══ Records supplied ══
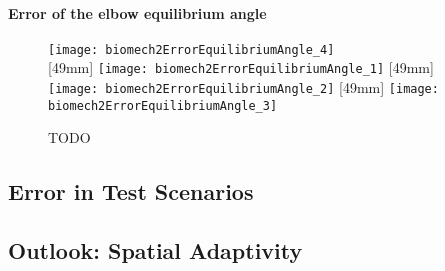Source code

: \paragraph{Error of the elbow equilibrium angle}

\dummytext{}

\begin{figure}
  \texttt{[image: biomech2ErrorEquilibriumAngle\_4]}%
  \\[2mm]%
  [49mm]{%
    \texttt{[image: biomech2ErrorEquilibriumAngle\_1]}%
  }%
  \hfill%
  [49mm]{%
    \texttt{[image: biomech2ErrorEquilibriumAngle\_2]}%
  }%
  \hfill%
  [49mm]{%
    \texttt{[image: biomech2ErrorEquilibriumAngle\_3]}%
  }%
  \caption[TODO]{%
    TODO%
  }%
  \label{fig:TODO2}%
\end{figure}



\subsection{Error in Test Scenarios}
\label{sec:733scenarios}

\dummytext[3]{}



\subsection{Outlook: Spatial Adaptivity}
\label{sec:734adaptivity}

\dummytext[3]{}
═══
_What you should do_:
Every entry in the listing is to be duplicated precisely, except for its pictures.

_Solution below_:
Source code

: \paragraph{Error of the elbow equilibrium angle}

\dummytext{}

\begin{figure}
  \texttt{[image: biomech2ErrorEquilibriumAngle\_4]}%
  \\[2mm]%
  [49mm]{%
    \texttt{[image: biomech2ErrorEquilibriumAngle\_1]}%
  }%
  \hfill%
  [49mm]{%
    \texttt{[image: biomech2ErrorEquilibriumAngle\_2]}%
  }%
  \hfill%
  [49mm]{%
    \texttt{[image: biomech2ErrorEquilibriumAngle\_3]}%
  }%
  \caption[TODO]{%
    TODO%
  }%
  \label{fig:TODO2}%
\end{figure}



\subsection{Error in Test Scenarios}
\label{sec:733scenarios}

\dummytext[3]{}



\subsection{Outlook: Spatial Adaptivity}
\label{sec:734adaptivity}

\dummytext[3]{}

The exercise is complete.